1. It provides storage space for local variables declared inside a function. These are called ‘automatic variables’ in C programming.
2. Stack stores “housekeeping” information when a function call is made. This housekeeping information is known as “stack frame” which includes address from which function was called in order to return to when called function is finished execution, parameters that don’t fit into registers and saved values of registers.
3. Stack is used as a “Scratch-pad area”- every time when program seeks for temporary storage, perhaps while computing some lengthy arithmetic expression, it can push partial results onto stack and popping them off when needed.

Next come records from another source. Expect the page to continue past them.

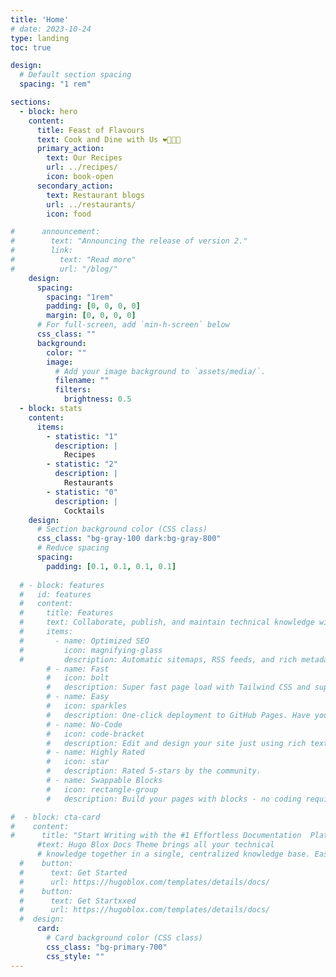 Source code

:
 ```yaml
---
title: 'Home'
# date: 2023-10-24
type: landing
toc: true

design:
  # Default section spacing
  spacing: "1 rem"

sections:
  - block: hero
    content:
      title: Feast of Flavours
      text: Cook and Dine with Us ❤️🍴🍹🎉
      primary_action:
        text: Our Recipes
        url: ../recipes/
        icon: book-open
      secondary_action:
        text: Restaurant blogs
        url: ../restaurants/
        icon: food

#      announcement:
#        text: "Announcing the release of version 2."
#        link:
#          text: "Read more"
#          url: "/blog/"
    design:
      spacing:
        spacing: "1rem"
        padding: [0, 0, 0, 0]
        margin: [0, 0, 0, 0]
      # For full-screen, add `min-h-screen` below
      css_class: ""
      background:
        color: ""
        image:
          # Add your image background to `assets/media/`.
          filename: ""
          filters:
            brightness: 0.5
  - block: stats
    content:
      items:
        - statistic: "1"
          description: |
            Recipes
        - statistic: "2"
          description: |
            Restaurants
        - statistic: "0"
          description: |
            Cocktails
    design:
      # Section background color (CSS class)
      css_class: "bg-gray-100 dark:bg-gray-800"
      # Reduce spacing
      spacing:
        padding: [0.1, 0.1, 0.1, 0.1]
        
  # - block: features
  #   id: features
  #   content:
  #     title: Features
  #     text: Collaborate, publish, and maintain technical knowledge with an all-in-one documentation site. Used by 100,000+ startups, enterprises, and researchers.
  #     items:
  #       - name: Optimized SEO
  #         icon: magnifying-glass
  #         description: Automatic sitemaps, RSS feeds, and rich metadata take the pain out of SEO and syndication.
        # - name: Fast
        #   icon: bolt
        #   description: Super fast page load with Tailwind CSS and super fast site building with Hugo.
        # - name: Easy
        #   icon: sparkles
        #   description: One-click deployment to GitHub Pages. Have your new website live within 5 minutes!
        # - name: No-Code
        #   icon: code-bracket
        #   description: Edit and design your site just using rich text (Markdown) and configurable YAML parameters.
        # - name: Highly Rated
        #   icon: star
        #   description: Rated 5-stars by the community.
        # - name: Swappable Blocks
        #   icon: rectangle-group
        #   description: Build your pages with blocks - no coding required!

#  - block: cta-card
#    content:
#      title: "Start Writing with the #1 Effortless Documentation  Platform"
      #text: Hugo Blox Docs Theme brings all your technical
      # knowledge together in a single, centralized knowledge base. Easily search and edit it with the tools you use every day!
  #    button:
  #      text: Get Started
  #      url: https://hugoblox.com/templates/details/docs/
  #    button:
  #      text: Get Startxxed
  #      url: https://hugoblox.com/templates/details/docs/
  #  design:
      card:
        # Card background color (CSS class)
        css_class: "bg-primary-700"
        css_style: ""
---
```

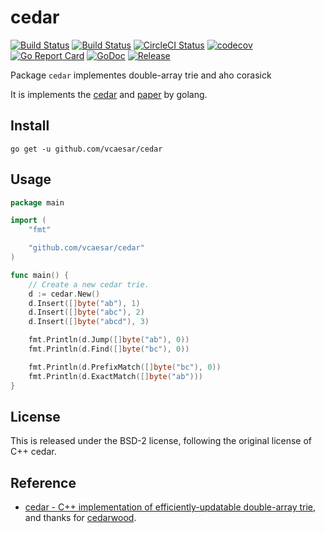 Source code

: # cedar

[![Build Status](https://github.com/vcaesar/cedar/workflows/Go/badge.svg)](https://github.com/vcaesar/cedar/commits/master)
[![Build Status](https://travis-ci.org/vcaesar/cedar.svg)](https://travis-ci.org/vcaesar/cedar)
[![CircleCI Status](https://circleci.com/gh/vcaesar/cedar.svg?style=shield)](https://circleci.com/gh/vcaesar/cedar)
[![codecov](https://codecov.io/gh/vcaesar/cedar/branch/master/graph/badge.svg)](https://codecov.io/gh/vcaesar/cedar)
[![Go Report Card](https://goreportcard.com/badge/github.com/vcaesar/cedar)](https://goreportcard.com/report/github.com/vcaesar/cedar)
[![GoDoc](https://godoc.org/github.com/vcaesar/cedar?status.svg)](https://godoc.org/github.com/vcaesar/cedar)
[![Release](https://github-release-version.herokuapp.com/github/vcaesar/cedar/release.svg?style=flat)](https://github.com/vcaesar/cedar/releases/latest)
<!-- [![Join the chat at https://gitter.im/go-ego/ego](https://badges.gitter.im/Join%20Chat.svg)](https://gitter.im/go-ego/ego?utm_source=badge&utm_medium=badge&utm_campaign=pr-badge&utm_content=badge) -->

Package `cedar` implementes double-array trie and aho corasick

It is implements the [cedar](http://www.tkl.iis.u-tokyo.ac.jp/~ynaga/cedar) and [paper](http://www.tkl.iis.u-tokyo.ac.jp/~ynaga/papers/ynaga-coling2014.pdf) by golang.

## Install
```
go get -u github.com/vcaesar/cedar
```

## Usage
```go
package main

import (
	"fmt"

	"github.com/vcaesar/cedar"
)

func main() {
	// Create a new cedar trie.
	d := cedar.New()
	d.Insert([]byte("ab"), 1)
	d.Insert([]byte("abc"), 2)
	d.Insert([]byte("abcd"), 3)

	fmt.Println(d.Jump([]byte("ab"), 0))
	fmt.Println(d.Find([]byte("bc"), 0))

	fmt.Println(d.PrefixMatch([]byte("bc"), 0))
	fmt.Println(d.ExactMatch([]byte("ab")))
}
```

## License

This is released under the BSD-2 license, following the original license of C++ cedar.

## Reference

* [cedar - C++ implementation of efficiently-updatable double-array trie](http://www.tkl.iis.u-tokyo.ac.jp/~ynaga/cedar/), and thanks for [cedarwood](https://github.com/MnO2/cedarwood). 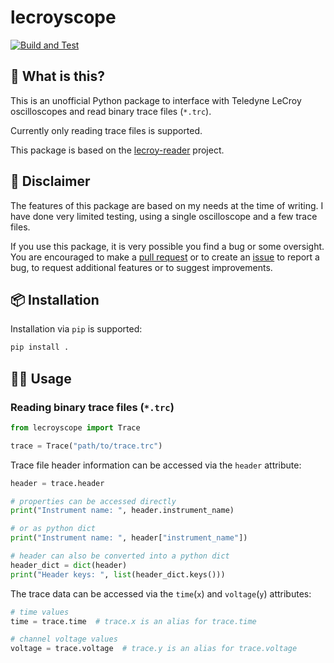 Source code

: # lecroyscope

[![Build and Test](https://github.com/lobis/lecroy-scope/actions/workflows/build-test.yml/badge.svg)](https://github.com/lobis/lecroy-scope/actions/workflows/build-test.yml)

## 🤔 What is this?

This is an unofficial Python package to interface with Teledyne LeCroy oscilloscopes and read binary trace
files (`*.trc`).

Currently only reading trace files is supported.

This package is based on
the [lecroy-reader](https://github.com/neago/lecroy-reader/blob/49c42a85c449013c1c48d154ae70192f172e32ba)
project.

## 🐞 Disclaimer

The features of this package are based on my needs at the time of writing.
I have done very limited testing, using a single oscilloscope and a few trace files.

If you use this package, it is very possible you find a bug or some oversight.
You are encouraged to make a [pull request](https://github.com/lobis/lecroy-scope/pulls) or to create
an [issue](https://github.com/lobis/lecroy-scope/issues) to report a bug, to request additional features or to suggest
improvements.

## 📦 Installation

Installation via `pip` is supported:

```bash
pip install .
```

## 👨‍💻 Usage

### Reading binary trace files (`*.trc`)

```python
from lecroyscope import Trace

trace = Trace("path/to/trace.trc")
```

Trace file header information can be accessed via the `header` attribute:

```python
header = trace.header

# properties can be accessed directly
print("Instrument name: ", header.instrument_name)

# or as python dict
print("Instrument name: ", header["instrument_name"])

# header can also be converted into a python dict
header_dict = dict(header)
print("Header keys: ", list(header_dict.keys()))
```

The trace data can be accessed via the `time`(`x`) and `voltage`(`y`) attributes:

```python
# time values
time = trace.time  # trace.x is an alias for trace.time

# channel voltage values
voltage = trace.voltage  # trace.y is an alias for trace.voltage
```
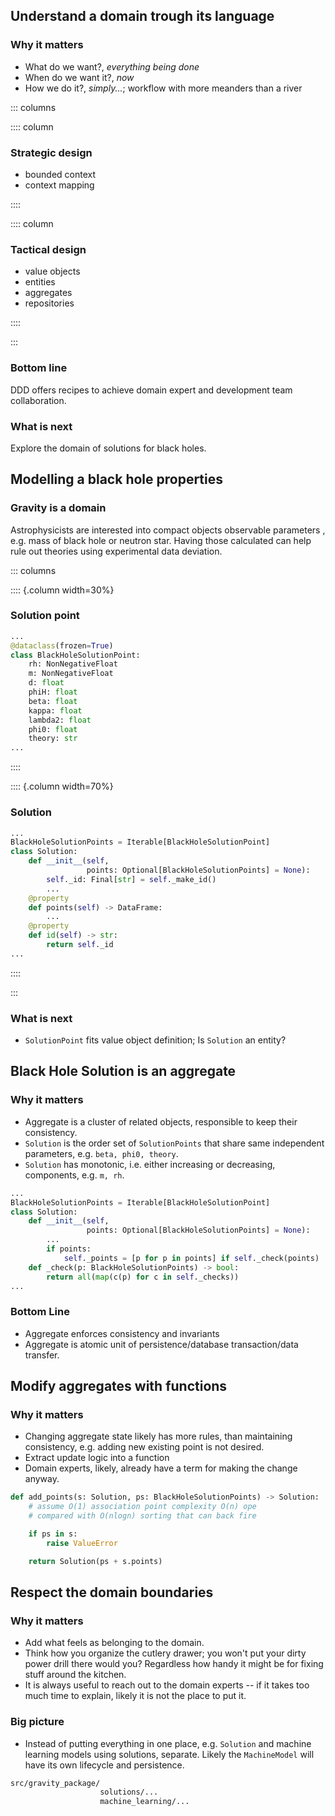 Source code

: ## Understand a domain trough its language

### Why it matters

- What do we want?, *everything being done*
- When do we want it?, *now*
- How we do it?, *simply...*; workflow with more meanders than a river

::: columns

:::: column

### Strategic design

- bounded context
- context mapping

::::

:::: column

### Tactical design

- value objects
- entities
- aggregates
- repositories

::::

:::

### Bottom line

DDD offers recipes to achieve domain expert and development team collaboration.

### What is next

Explore the domain of solutions for black holes.

## Modelling a black hole properties

### Gravity is a domain

Astrophysicists are interested into compact objects observable parameters
, e.g. mass of black hole or neutron star. Having those calculated can help
rule out theories using experimental data deviation.

::: columns

:::: {.column width=30%}

### Solution point

```python
...
@dataclass(frozen=True)
class BlackHoleSolutionPoint:
    rh: NonNegativeFloat
    m: NonNegativeFloat
    d: float
    phiH: float
    beta: float
    kappa: float
    lambda2: float
    phi0: float
    theory: str
...
```
::::

:::: {.column width=70%}

### Solution

```python
...
BlackHoleSolutionPoints = Iterable[BlackHoleSolutionPoint]
class Solution:
    def __init__(self,
                 points: Optional[BlackHoleSolutionPoints] = None):
        self._id: Final[str] = self._make_id()
        ...
    @property
    def points(self) -> DataFrame:
        ...
    @property
    def id(self) -> str:
        return self._id
...
```

::::

:::

### What is next

- `SolutionPoint` fits value object definition; Is `Solution` an entity?

## Black Hole Solution is an aggregate

### Why it matters

- Aggregate is a cluster of related objects, responsible to keep their
consistency.
- `Solution` is the order set of `SolutionPoints` that share same independent
parameters, e.g. `beta, phi0, theory`.
- `Solution` has monotonic, i.e. either increasing or decreasing, components,
e.g. `m, rh`.

```python
...
BlackHoleSolutionPoints = Iterable[BlackHoleSolutionPoint]
class Solution:
    def __init__(self,
                 points: Optional[BlackHoleSolutionPoints] = None):
        ...
        if points:
            self._points = [p for p in points] if self._check(points)
    def _check(p: BlackHoleSolutionPoints) -> bool:
        return all(map(c(p) for c in self._checks))
...
```

### Bottom Line

- Aggregate enforces consistency and invariants
- Aggregate is atomic unit of persistence/database transaction/data transfer.

## Modify aggregates with functions

### Why it matters

- Changing aggregate state likely has more rules, than maintaining consistency,
e.g. adding new existing point is not desired.
- Extract update logic into a function
- Domain experts, likely, already have a term for making the change anyway.

```python
def add_points(s: Solution, ps: BlackHoleSolutionPoints) -> Solution:
    # assume O(1) association point complexity O(n) ope
    # compared with O(nlogn) sorting that can back fire

    if ps in s:
        raise ValueError

    return Solution(ps + s.points)
```
## Respect the domain boundaries

### Why it matters

- Add what feels as belonging to the domain.
- Think how you organize the cutlery drawer; you won't put your dirty power
drill there would you? Regardless how handy it might be for fixing stuff around
the kitchen.
- It is always useful to reach out to the domain experts -- if it takes too much
  time to explain, likely it is not the place to put it.

### Big picture

- Instead of putting everything in one place, e.g. `Solution` and machine
learning models using solutions, separate. Likely the `MachineModel` will have
its own lifecycle and persistence.

```bash
src/gravity_package/
                    solutions/...
                    machine_learning/...
```
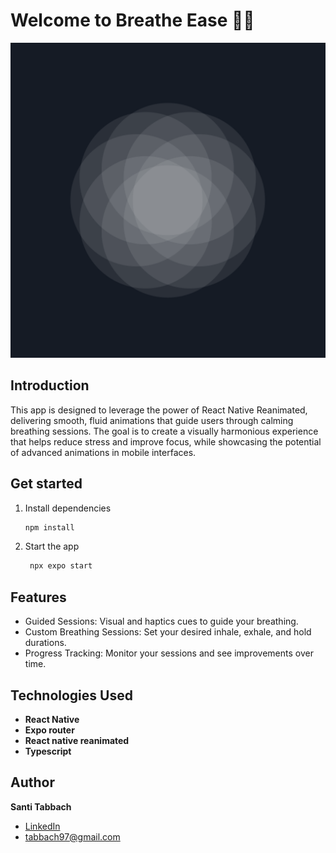 # Welcome to Breathe Ease 🧘🏻

<p align="center">
  <img src="./assets/images/breathe-ease.svg" alt="breathe ease" />
</p>

## Introduction

This app is designed to leverage the power of React Native Reanimated, delivering smooth, fluid animations that guide users through calming breathing sessions. The goal is to create a visually harmonious experience that helps reduce stress and improve focus, while showcasing the potential of advanced animations in mobile interfaces.

## Get started

1. Install dependencies

   ```bash
   npm install
   ```

2. Start the app

   ```bash
    npx expo start
   ```

## Features

- Guided Sessions: Visual and haptics cues to guide your breathing.
- Custom Breathing Sessions: Set your desired inhale, exhale, and hold durations.
- Progress Tracking: Monitor your sessions and see improvements over time.

## Technologies Used

- **React Native**
- **Expo router**
- **React native reanimated**
- **Typescript**

## Author

**Santi Tabbach**

- [LinkedIn](https://www.linkedin.com/in/santiago-tabbach/)
- tabbach97@gmail.com
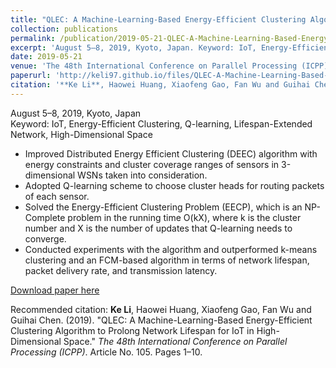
 ```yaml
---
title: "QLEC: A Machine-Learning-Based Energy-Efficient Clustering Algorithm to Prolong Network Lifespan for IoT in High-Dimensional Space"
collection: publications
permalink: /publication/2019-05-21-QLEC-A-Machine-Learning-Based-Energy-Efficient-Clustering-Algorithm-to-Prolong-Network-Lifespan-for-IoT-in-High-Dimensional-Space
excerpt: 'August 5–8, 2019, Kyoto, Japan. Keyword: IoT, Energy-Efficient Clustering, Q-learning, Lifespan-Extended Network, High-Dimensional Space'
date: 2019-05-21
venue: 'The 48th International Conference on Parallel Processing (ICPP)'
paperurl: 'http://keli97.github.io/files/QLEC-A-Machine-Learning-Based-Energy-Efficient-Clustering-Algorithm-to-Prolong-Network-Lifespan-for-IoT-in-High-Dimensional-Space.pdf'
citation: '**Ke Li**, Haowei Huang, Xiaofeng Gao, Fan Wu and Guihai Chen. (2019). &quot;QLEC: A Machine-Learning-Based Energy-Efficient Clustering Algorithm to Prolong Network Lifespan for IoT in High-Dimensional Space.&quot; <i>The 48th International Conference on Parallel Processing (ICPP)</i>. Article No. 105. Pages 1–10.'
---
```

August 5–8, 2019, Kyoto, Japan  
Keyword: IoT, Energy-Efficient Clustering, Q-learning, Lifespan-Extended Network, High-Dimensional Space

* Improved Distributed Energy Efficient Clustering (DEEC) algorithm with energy constraints and cluster coverage ranges of sensors in 3-dimensional WSNs taken into consideration.
* Adopted Q-learning scheme to choose cluster heads for routing packets of each sensor.
* Solved the Energy-Efficient Clustering Problem (EECP), which is an NP-Complete problem in the running time O(kX), where k is the cluster number and X is the number of updates that Q-learning needs to converge.
* Conducted experiments with the algorithm and outperformed k-means clustering and an FCM-based algorithm in terms of network lifespan, packet delivery rate, and transmission latency.

[Download paper here](http://keli97.github.io/files/QLEC-A-Machine-Learning-Based-Energy-Efficient-Clustering-Algorithm-to-Prolong-Network-Lifespan-for-IoT-in-High-Dimensional-Space.pdf)

Recommended citation: **Ke Li**, Haowei Huang, Xiaofeng Gao, Fan Wu and Guihai Chen. (2019). &quot;QLEC: A Machine-Learning-Based Energy-Efficient Clustering Algorithm to Prolong Network Lifespan for IoT in High-Dimensional Space.&quot; <i>The 48th International Conference on Parallel Processing (ICPP)</i>. Article No. 105. Pages 1–10.
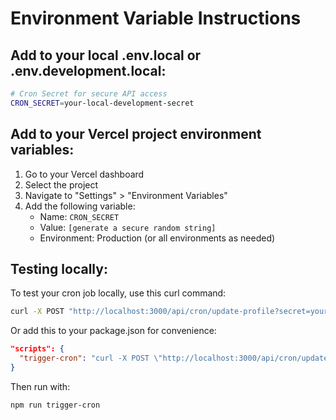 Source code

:# Environment Variable Instructions

## Add to your local .env.local or .env.development.local:

```bash
# Cron Secret for secure API access
CRON_SECRET=your-local-development-secret
```

## Add to your Vercel project environment variables:

1. Go to your Vercel dashboard
2. Select the project
3. Navigate to "Settings" > "Environment Variables"
4. Add the following variable:
   - Name: `CRON_SECRET`
   - Value: `[generate a secure random string]`
   - Environment: Production (or all environments as needed)

## Testing locally:

To test your cron job locally, use this curl command:

```bash
curl -X POST "http://localhost:3000/api/cron/update-profile?secret=your-local-development-secret"
```

Or add this to your package.json for convenience:

```json
"scripts": {
  "trigger-cron": "curl -X POST \"http://localhost:3000/api/cron/update-profile?secret=$CRON_SECRET\""
}
```

Then run with:
```bash
npm run trigger-cron
```
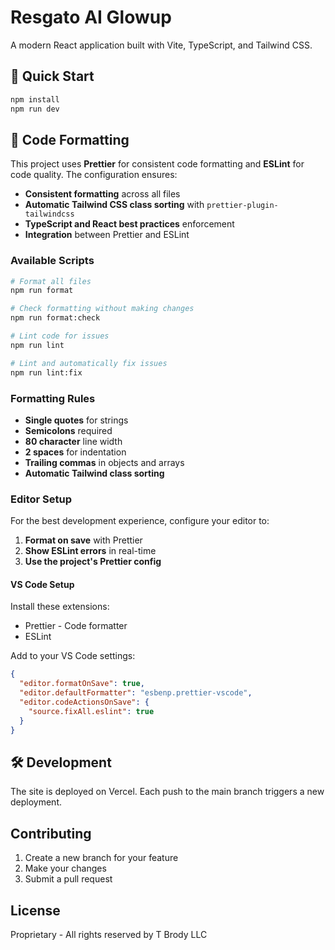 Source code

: # Resgato AI Glowup

A modern React application built with Vite, TypeScript, and Tailwind CSS.

## 🚀 Quick Start

```bash
npm install
npm run dev
```

## 📝 Code Formatting

This project uses **Prettier** for consistent code formatting and **ESLint** for code quality. The configuration ensures:

- **Consistent formatting** across all files
- **Automatic Tailwind CSS class sorting** with `prettier-plugin-tailwindcss`
- **TypeScript and React best practices** enforcement
- **Integration** between Prettier and ESLint

### Available Scripts

```bash
# Format all files
npm run format

# Check formatting without making changes
npm run format:check

# Lint code for issues
npm run lint

# Lint and automatically fix issues
npm run lint:fix
```

### Formatting Rules

- **Single quotes** for strings
- **Semicolons** required
- **80 character** line width
- **2 spaces** for indentation
- **Trailing commas** in objects and arrays
- **Automatic Tailwind class sorting**

### Editor Setup

For the best development experience, configure your editor to:

1. **Format on save** with Prettier
2. **Show ESLint errors** in real-time
3. **Use the project's Prettier config**

#### VS Code Setup

Install these extensions:

- Prettier - Code formatter
- ESLint

Add to your VS Code settings:

```json
{
  "editor.formatOnSave": true,
  "editor.defaultFormatter": "esbenp.prettier-vscode",
  "editor.codeActionsOnSave": {
    "source.fixAll.eslint": true
  }
}
```

## 🛠️ Development

The site is deployed on Vercel. Each push to the main branch triggers a new deployment.

## Contributing

1. Create a new branch for your feature
2. Make your changes
3. Submit a pull request

## License

Proprietary - All rights reserved by T Brody LLC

Just as stack segment grows dynamically on demand, so the data segment contains an object that does this is called “heap”. Heap provides storage when needed for dynamically allocated storage through call to ‘malloc()’ function and access to that block of allocated memory through pointer. Everything in heap is anonymous that is we can’t access it directly by name, only indirectly through pointer. malloc() and other friends viz., calloc(), realloc(), library call is just provide the way to obtain allocation from heap. The difference lies in that calloc() clears the block to ‘0’ before returning a pointer to it while realloc() is same as malloc() except that it resizes the block either by growing or shrinking it, or more often by copying the contents somewhere else and returning you a pointer to new location.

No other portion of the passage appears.